## Exercise prompt
Print out the records in full, keeping each word unchanged.
___ Records ___
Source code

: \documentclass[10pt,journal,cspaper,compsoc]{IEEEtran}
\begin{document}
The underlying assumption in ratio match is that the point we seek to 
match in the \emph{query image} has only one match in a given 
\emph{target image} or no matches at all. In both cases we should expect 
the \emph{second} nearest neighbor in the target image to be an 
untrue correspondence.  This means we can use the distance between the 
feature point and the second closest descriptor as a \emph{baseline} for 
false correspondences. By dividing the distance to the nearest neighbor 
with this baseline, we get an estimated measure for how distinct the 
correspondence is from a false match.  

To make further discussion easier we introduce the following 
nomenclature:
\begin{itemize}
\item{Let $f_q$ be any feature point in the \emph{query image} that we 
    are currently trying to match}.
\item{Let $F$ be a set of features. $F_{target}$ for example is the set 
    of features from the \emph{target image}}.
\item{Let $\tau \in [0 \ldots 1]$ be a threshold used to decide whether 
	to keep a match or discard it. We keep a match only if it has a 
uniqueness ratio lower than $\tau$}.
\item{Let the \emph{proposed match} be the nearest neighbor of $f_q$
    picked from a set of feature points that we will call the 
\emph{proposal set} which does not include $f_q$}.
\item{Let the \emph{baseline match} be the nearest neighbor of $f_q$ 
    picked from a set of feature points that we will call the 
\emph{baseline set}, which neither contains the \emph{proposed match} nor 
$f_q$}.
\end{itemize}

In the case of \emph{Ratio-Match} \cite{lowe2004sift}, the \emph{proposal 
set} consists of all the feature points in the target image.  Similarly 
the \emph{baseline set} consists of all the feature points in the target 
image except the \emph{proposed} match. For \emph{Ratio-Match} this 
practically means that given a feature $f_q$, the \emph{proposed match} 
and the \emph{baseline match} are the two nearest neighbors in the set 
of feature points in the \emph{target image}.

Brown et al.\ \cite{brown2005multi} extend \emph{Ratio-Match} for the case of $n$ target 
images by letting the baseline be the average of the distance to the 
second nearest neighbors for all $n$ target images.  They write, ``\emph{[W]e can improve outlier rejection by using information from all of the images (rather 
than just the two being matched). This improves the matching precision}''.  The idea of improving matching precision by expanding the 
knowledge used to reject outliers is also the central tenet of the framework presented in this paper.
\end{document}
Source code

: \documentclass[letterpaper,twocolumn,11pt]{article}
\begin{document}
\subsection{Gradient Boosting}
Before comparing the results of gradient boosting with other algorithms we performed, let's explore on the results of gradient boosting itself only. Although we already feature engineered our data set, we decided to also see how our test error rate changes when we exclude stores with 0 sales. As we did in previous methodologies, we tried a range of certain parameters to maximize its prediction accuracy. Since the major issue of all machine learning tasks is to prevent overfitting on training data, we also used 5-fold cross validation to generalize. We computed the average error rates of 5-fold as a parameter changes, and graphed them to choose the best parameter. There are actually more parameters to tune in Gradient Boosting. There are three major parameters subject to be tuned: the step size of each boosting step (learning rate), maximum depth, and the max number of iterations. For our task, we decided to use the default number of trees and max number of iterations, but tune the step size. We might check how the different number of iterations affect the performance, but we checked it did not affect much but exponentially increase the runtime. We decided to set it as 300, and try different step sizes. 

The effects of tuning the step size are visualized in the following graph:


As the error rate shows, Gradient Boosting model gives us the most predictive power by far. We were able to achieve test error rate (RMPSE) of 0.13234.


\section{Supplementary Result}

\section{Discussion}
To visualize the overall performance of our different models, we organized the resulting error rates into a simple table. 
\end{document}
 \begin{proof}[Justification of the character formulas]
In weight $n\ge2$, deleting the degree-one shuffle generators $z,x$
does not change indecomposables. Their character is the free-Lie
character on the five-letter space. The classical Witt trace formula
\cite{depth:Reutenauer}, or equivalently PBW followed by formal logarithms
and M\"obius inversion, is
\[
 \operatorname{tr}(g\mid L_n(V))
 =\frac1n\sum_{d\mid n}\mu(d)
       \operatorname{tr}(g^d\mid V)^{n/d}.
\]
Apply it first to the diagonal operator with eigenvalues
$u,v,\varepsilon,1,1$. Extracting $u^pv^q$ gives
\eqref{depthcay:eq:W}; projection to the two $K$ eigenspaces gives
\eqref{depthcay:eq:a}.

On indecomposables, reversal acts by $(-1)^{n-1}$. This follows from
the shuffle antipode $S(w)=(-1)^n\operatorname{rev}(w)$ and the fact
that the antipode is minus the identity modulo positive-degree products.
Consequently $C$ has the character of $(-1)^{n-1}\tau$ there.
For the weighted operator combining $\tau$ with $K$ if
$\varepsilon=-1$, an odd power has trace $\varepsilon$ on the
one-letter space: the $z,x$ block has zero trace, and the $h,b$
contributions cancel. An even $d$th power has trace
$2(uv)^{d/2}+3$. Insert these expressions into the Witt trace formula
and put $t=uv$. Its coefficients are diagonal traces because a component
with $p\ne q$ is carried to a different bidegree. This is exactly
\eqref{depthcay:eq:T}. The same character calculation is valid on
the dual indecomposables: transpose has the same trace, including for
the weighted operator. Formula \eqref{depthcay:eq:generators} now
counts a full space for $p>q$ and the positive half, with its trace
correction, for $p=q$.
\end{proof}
___
## Response box
Source code

: \documentclass[10pt,journal,cspaper,compsoc]{IEEEtran}
\begin{document}
The underlying assumption in ratio match is that the point we seek to 
match in the \emph{query image} has only one match in a given 
\emph{target image} or no matches at all. In both cases we should expect 
the \emph{second} nearest neighbor in the target image to be an 
untrue correspondence.  This means we can use the distance between the 
feature point and the second closest descriptor as a \emph{baseline} for 
false correspondences. By dividing the distance to the nearest neighbor 
with this baseline, we get an estimated measure for how distinct the 
correspondence is from a false match.  

To make further discussion easier we introduce the following 
nomenclature:
\begin{itemize}
\item{Let $f_q$ be any feature point in the \emph{query image} that we 
    are currently trying to match}.
\item{Let $F$ be a set of features. $F_{target}$ for example is the set 
    of features from the \emph{target image}}.
\item{Let $\tau \in [0 \ldots 1]$ be a threshold used to decide whether 
	to keep a match or discard it. We keep a match only if it has a 
uniqueness ratio lower than $\tau$}.
\item{Let the \emph{proposed match} be the nearest neighbor of $f_q$
    picked from a set of feature points that we will call the 
\emph{proposal set} which does not include $f_q$}.
\item{Let the \emph{baseline match} be the nearest neighbor of $f_q$ 
    picked from a set of feature points that we will call the 
\emph{baseline set}, which neither contains the \emph{proposed match} nor 
$f_q$}.
\end{itemize}

In the case of \emph{Ratio-Match} \cite{lowe2004sift}, the \emph{proposal 
set} consists of all the feature points in the target image.  Similarly 
the \emph{baseline set} consists of all the feature points in the target 
image except the \emph{proposed} match. For \emph{Ratio-Match} this 
practically means that given a feature $f_q$, the \emph{proposed match} 
and the \emph{baseline match} are the two nearest neighbors in the set 
of feature points in the \emph{target image}.

Brown et al.\ \cite{brown2005multi} extend \emph{Ratio-Match} for the case of $n$ target 
images by letting the baseline be the average of the distance to the 
second nearest neighbors for all $n$ target images.  They write, ``\emph{[W]e can improve outlier rejection by using information from all of the images (rather 
than just the two being matched). This improves the matching precision}''.  The idea of improving matching precision by expanding the 
knowledge used to reject outliers is also the central tenet of the framework presented in this paper.
\end{document}
Source code

: \documentclass[letterpaper,twocolumn,11pt]{article}
\begin{document}
\subsection{Gradient Boosting}
Before comparing the results of gradient boosting with other algorithms we performed, let's explore on the results of gradient boosting itself only. Although we already feature engineered our data set, we decided to also see how our test error rate changes when we exclude stores with 0 sales. As we did in previous methodologies, we tried a range of certain parameters to maximize its prediction accuracy. Since the major issue of all machine learning tasks is to prevent overfitting on training data, we also used 5-fold cross validation to generalize. We computed the average error rates of 5-fold as a parameter changes, and graphed them to choose the best parameter. There are actually more parameters to tune in Gradient Boosting. There are three major parameters subject to be tuned: the step size of each boosting step (learning rate), maximum depth, and the max number of iterations. For our task, we decided to use the default number of trees and max number of iterations, but tune the step size. We might check how the different number of iterations affect the performance, but we checked it did not affect much but exponentially increase the runtime. We decided to set it as 300, and try different step sizes. 

The effects of tuning the step size are visualized in the following graph:


As the error rate shows, Gradient Boosting model gives us the most predictive power by far. We were able to achieve test error rate (RMPSE) of 0.13234.


\section{Supplementary Result}

\section{Discussion}
To visualize the overall performance of our different models, we organized the resulting error rates into a simple table. 
\end{document}
 \begin{proof}[Justification of the character formulas]
In weight $n\ge2$, deleting the degree-one shuffle generators $z,x$
does not change indecomposables. Their character is the free-Lie
character on the five-letter space. The classical Witt trace formula
\cite{depth:Reutenauer}, or equivalently PBW followed by formal logarithms
and M\"obius inversion, is
\[
 \operatorname{tr}(g\mid L_n(V))
 =\frac1n\sum_{d\mid n}\mu(d)
       \operatorname{tr}(g^d\mid V)^{n/d}.
\]
Apply it first to the diagonal operator with eigenvalues
$u,v,\varepsilon,1,1$. Extracting $u^pv^q$ gives
\eqref{depthcay:eq:W}; projection to the two $K$ eigenspaces gives
\eqref{depthcay:eq:a}.

On indecomposables, reversal acts by $(-1)^{n-1}$. This follows from
the shuffle antipode $S(w)=(-1)^n\operatorname{rev}(w)$ and the fact
that the antipode is minus the identity modulo positive-degree products.
Consequently $C$ has the character of $(-1)^{n-1}\tau$ there.
For the weighted operator combining $\tau$ with $K$ if
$\varepsilon=-1$, an odd power has trace $\varepsilon$ on the
one-letter space: the $z,x$ block has zero trace, and the $h,b$
contributions cancel. An even $d$th power has trace
$2(uv)^{d/2}+3$. Insert these expressions into the Witt trace formula
and put $t=uv$. Its coefficients are diagonal traces because a component
with $p\ne q$ is carried to a different bidegree. This is exactly
\eqref{depthcay:eq:T}. The same character calculation is valid on
the dual indecomposables: transpose has the same trace, including for
the weighted operator. Formula \eqref{depthcay:eq:generators} now
counts a full space for $p>q$ and the positive half, with its trace
correction, for $p=q$.
\end{proof}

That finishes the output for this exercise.